Jika ditemukan indikasi tertentu, dokter dapat menyarankan pemeriksaan lanjutan.
Teknologi Medis Membantu Diagnosis Lebih Akurat
Pemeriksaan lanjutan dapat melibatkan berbagai teknologi medis modern.
Beberapa metode yang sering digunakan adalah ultrasonografi atau USG payudara.
Selain itu, dokter juga dapat merekomendasikan mammografi untuk mendeteksi kelainan jaringan payudara.
Pada kondisi tertentu, pasien mungkin memerlukan pemeriksaan magnetic resonance imaging atau MRI payudara.
Teknologi tersebut membantu dokter melihat struktur jaringan payudara secara lebih detail.
“Deteksi dini melalui pemeriksaan rutin sangat penting untuk menemukan masalah lebih awal,” kata dr.
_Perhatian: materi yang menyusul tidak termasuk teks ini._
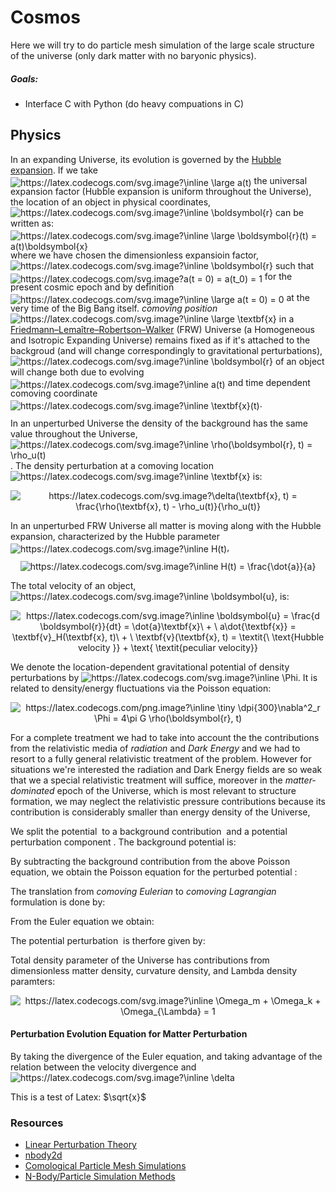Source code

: # Cosmos

Here we will try to do particle mesh simulation of the large scale structure of the universe (only dark matter with no baryonic physics).

##### Goals:
- Interface C with Python (do heavy compuations in C)

## Physics

In an expanding Universe, its evolution is governed by the [Hubble expansion](https://en.wikipedia.org/wiki/Hubble%27s_law). 
If we take 
<img style="position:relative;top:3.7px;" src="https://latex.codecogs.com/svg.image?\inline&space;\large&space;a(t)" title="https://latex.codecogs.com/svg.image?\inline \large a(t)" />
the universal expansion factor (Hubble expansion is uniform throughout the Universe), the location of an object in physical coordinates, 
<img src="https://latex.codecogs.com/svg.image?\inline&space;\boldsymbol{r}" title="https://latex.codecogs.com/svg.image?\inline \boldsymbol{r}" />
can be written as:
<img style="position:relative;top:3.7px;" src="https://latex.codecogs.com/svg.image?\inline&space;\large&space;\boldsymbol{r}(t)&space;=&space;a(t)\boldsymbol{x}" title="https://latex.codecogs.com/svg.image?\inline \large \boldsymbol{r}(t) = a(t)\boldsymbol{x}" />
where we have chosen the dimensionless expansioin factor, 
<img src="https://latex.codecogs.com/svg.image?\inline&space;\boldsymbol{r}" title="https://latex.codecogs.com/svg.image?\inline \boldsymbol{r}" />
such that 
<img style="position:relative; top:4px;" src="https://latex.codecogs.com/svg.image?a(t&space;=&space;0)&space;=&space;a(t_0)&space;=&space;1" title="https://latex.codecogs.com/svg.image?a(t = 0) = a(t_0) = 1" />
for the present cosmic epoch and by definition 
<img style="position:relative;top:3.7px;" src="https://latex.codecogs.com/svg.image?\inline&space;\large&space;a(t&space;=&space;0)&space;=&space;0" title="https://latex.codecogs.com/svg.image?\inline \large a(t = 0) = 0" ></img>
at the very time of the Big Bang itself. *comoving position*
<img src="https://latex.codecogs.com/svg.image?\inline&space;\large&space;\textbf{x}" title="https://latex.codecogs.com/svg.image?\inline \large \textbf{x}" /> 
in a [Friedmann–Lemaître–Robertson–Walker](http://www.personal.psu.edu/duj13/ASTRO545/notes/ch2-FRWuniverse.pdf) (FRW) Universe (a Homogeneous and Isotropic Expanding Universe) 
remains fixed as if it's attached to the backgroud (and will change correspondingly to gravitational perturbations), <img src="https://latex.codecogs.com/svg.image?\inline&space;\boldsymbol{r}" title="https://latex.codecogs.com/svg.image?\inline \boldsymbol{r}" />
of an object will change both due to evolving <img style="position:relative;top:3.7px;" src="https://latex.codecogs.com/svg.image?\inline&space;a(t)" title="https://latex.codecogs.com/svg.image?\inline a(t)" />
and time dependent comoving coordinate <img style="position:relative;top:3.7px;" src="https://latex.codecogs.com/svg.image?\inline&space;\textbf{x}(t)" title="https://latex.codecogs.com/svg.image?\inline \textbf{x}(t)" />.

In an unperturbed Universe the density of the background has the same value throughout the Universe, <img src="https://latex.codecogs.com/svg.image?\inline&space;\rho(\boldsymbol{r},&space;t)&space;=&space;\rho_u(t)" title="https://latex.codecogs.com/svg.image?\inline \rho(\boldsymbol{r}, t) = \rho_u(t)" />.
The density perturbation at a comoving location <img src="https://latex.codecogs.com/svg.image?\inline&space;\textbf{x}" title="https://latex.codecogs.com/svg.image?\inline \textbf{x}" /> is:
<p align="center">
<img src="https://latex.codecogs.com/svg.image?\delta(\textbf{x},&space;t)&space;=&space;\frac{\rho(\textbf{x},&space;t)&space;-&space;\rho_u(t)}{\rho_u(t)}" title="https://latex.codecogs.com/svg.image?\delta(\textbf{x}, t) = \frac{\rho(\textbf{x}, t) - \rho_u(t)}{\rho_u(t)}" />
</p>

In an unperturbed FRW Universe all matter is moving along with the Hubble expansion, characterized by the Hubble parameter <img style="position: relative; top: 3.7px;" src="https://latex.codecogs.com/svg.image?\inline&space;H(t)" title="https://latex.codecogs.com/svg.image?\inline H(t)" />,
<p align="center">
<img src="https://latex.codecogs.com/svg.image?\inline&space;H(t)&space;=&space;\frac{\dot{a}}{a}" title="https://latex.codecogs.com/svg.image?\inline H(t) = \frac{\dot{a}}{a}" />
<p>

The total velocity of an object, <img src="https://latex.codecogs.com/svg.image?\inline&space;\boldsymbol{u}" title="https://latex.codecogs.com/svg.image?\inline \boldsymbol{u}" />, is:
<p align="center">
<img src="https://latex.codecogs.com/svg.image?\inline&space;\boldsymbol{u}&space;=&space;\frac{d&space;\boldsymbol{r}}{dt}&space;=&space;\dot{a}\textbf{x}\&space;&plus;&space;\&space;a\dot{\textbf{x}}&space;=&space;\textbf{v}_H(\textbf{x},&space;t)\&space;&plus;&space;\&space;\textbf{v}(\textbf{x},&space;t)&space;=&space;\\&space;\textit{\&space;\&space;\&space;\&space;\&space;\&space;\&space;\&space;\&space;\&space;\&space;\&space;\&space;\&space;\&space;&space;\text{Hubble&space;velocity&space;}}&space;&plus;&space;\text{&space;\textit{peculiar&space;velocity}}" title="https://latex.codecogs.com/svg.image?\inline \boldsymbol{u} = \frac{d \boldsymbol{r}}{dt} = \dot{a}\textbf{x}\ + \ a\dot{\textbf{x}} = \textbf{v}_H(\textbf{x}, t)\ + \ \textbf{v}(\textbf{x}, t) = \textit{\ \text{Hubble velocity }} + \text{ \textit{peculiar velocity}}" />
<p>

We denote the location-dependent gravitational potential of density perturbations by <img src="https://latex.codecogs.com/svg.image?\inline&space;\Phi" title="https://latex.codecogs.com/svg.image?\inline \Phi" />. 
It is related to density/energy fluctuations via the Poisson equation:
<p align="center" width="10px">
<img src="https://latex.codecogs.com/png.image?\inline&space;\tiny&space;\dpi{300}\nabla^2_r&space;\Phi&space;=&space;4\pi&space;G&space;\rho(\boldsymbol{r},&space;t)" title="https://latex.codecogs.com/png.image?\inline \tiny \dpi{300}\nabla^2_r \Phi = 4\pi G \rho(\boldsymbol{r}, t)" />
</p>

For a complete treatment we had to take into account the the contributions from the relativistic media of *radiation* and *Dark Energy* and we had to resort to a fully 
general relativistic treatment of the problem. However for situations we're interested the radiation and Dark Energy fields are so weak that we a special relativistic 
treatment will suffice, moreover in the *matter-dominated* epoch of the Universe, which is most relevant to structure formation, we may neglect the relativistic pressure 
contributions because its contribution is considerably smaller than energy density of the Universe, <img />

We split the potential <img /> to a background contribution <img /> and a potential perturbation component <img />. The background potential is:
<p align="center">

</p>

By subtracting the background contribution from the above Poisson equation, we obtain the Poisson equation for the perturbed potential <img />:
<p align="center">
</p>

The translation from *comoving Eulerian* to *comoving Lagrangian* formulation is done by:
<p align="center">
</p>

From the Euler equation we obtain:
<p align="center">
</p>

The potential perturbation <img /> is therfore given by:
<p align="">
</p>

Total density parameter of the Universe has contributions from dimensionless matter density, curvature density, and Lambda density paramters:
<p align="center">
<img src="https://latex.codecogs.com/svg.image?\inline&space;\Omega_m&space;&plus;&space;\Omega_k&space;&plus;&space;\Omega_{\Lambda}&space;=&space;1" title="https://latex.codecogs.com/svg.image?\inline \Omega_m + \Omega_k + \Omega_{\Lambda} = 1" />
</p>


#### Perturbation Evolution Equation for Matter Perturbation

By taking the divergence of the Euler equation, and taking advantage of the relation between the velocity divergence and 
<img src="https://latex.codecogs.com/svg.image?\inline&space;\delta" title="https://latex.codecogs.com/svg.image?\inline \delta" />


This is a test of Latex: $\sqrt{x}$





### Resources

- [Linear Perturbation Theory](https://www.astro.rug.nl/~weygaert/tim1publication/lss2009/lss2009.linperturb.pdf)
- [nbody2d](https://jhidding.github.io/nbody2d/)
- [Comological Particle Mesh Simulations](https://github.com/grkooij/Cosmological-Particle-Mesh-Simulation)
- [N-Body/Particle Simulation Methods](https://www.cs.cmu.edu/afs/cs/academic/class/15850c-s96/www/nbody.html)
Ivan.
Ia menambahkan kemajuan teknologi medis memungkinkan diagnosis dilakukan lebih cepat dan akurat.
Dengan diagnosis yang tepat, dokter dapat menentukan strategi pengobatan yang paling sesuai.
Penanganan Tumor Payudara Bergantung pada Jenis dan Stadium
Penanganan tumor payudara bergantung pada jenis dan stadium penyakit.
Beberapa tumor bersifat jinak dan tidak berkembang menjadi kanker.
Contohnya adalah fibroadenoma dan kista payudara.
Pada kasus ini, dokter biasanya hanya menyarankan pemantauan secara berkala.
Namun jika benjolan terus membesar, pasien mungkin memerlukan tindakan medis.
Prosedur pengangkatan melalui operasi kecil dapat dilakukan untuk mengatasi keluhan tersebut.
Pada tumor ganas atau kanker payudara, penanganan biasanya lebih kompleks.
Pasien akan ditangani oleh tim dokter dari berbagai bidang spesialis.
Pendekatan ini dikenal sebagai penanganan multidisiplin.
Metode terapi dapat mencakup operasi, kemoterapi, dan radioterapi.
Beberapa pasien juga memerlukan terapi hormon atau imunoterapi.
Layanan Khusus untuk Penanganan Tumor Payudara
Direktur Bethsaida Hospital Gading Serpong, Margareth Aryani Santoso, mengatakan pihaknya menyediakan layanan khusus untuk kesehatan payudara.
Rumah sakit tersebut menghadirkan Breast Clinic di Women’s Health Center.
Layanan ini dirancang untuk memberikan pemeriksaan dan penanganan tumor payudara secara terpadu.
“Kami memahami bahwa menemukan benjolan pada payudara sering menimbulkan kecemasan,” kata dr. Margareth.
Ia menjelaskan fasilitas tersebut dilengkapi teknologi medis serta tim dokter berpengalaman.
Pasien juga mendapatkan pendampingan selama proses pemeriksaan hingga pengobatan.
Pendekatan ini diharapkan membantu pasien merasa lebih nyaman saat menjalani perawatan.
Kesadaran Deteksi Dini Jadi Kunci Pencegahan
Para ahli kesehatan menilai kesadaran masyarakat menjadi faktor penting dalam pencegahan kanker payudara.
Mengenali perubahan pada tubuh sendiri dapat membantu mendeteksi masalah lebih awal.
Langkah sederhana seperti melakukan SADARI secara rutin dapat menyelamatkan banyak nyawa.
Deteksi dini memberi peluang lebih besar bagi pasien untuk mendapatkan pengobatan yang efektif.
Karena itu, masyarakat diimbau tidak mengabaikan benjolan atau perubahan pada payudara.
Pemeriksaan medis sejak dini dapat menjadi kunci untuk mencegah kondisi yang lebih serius.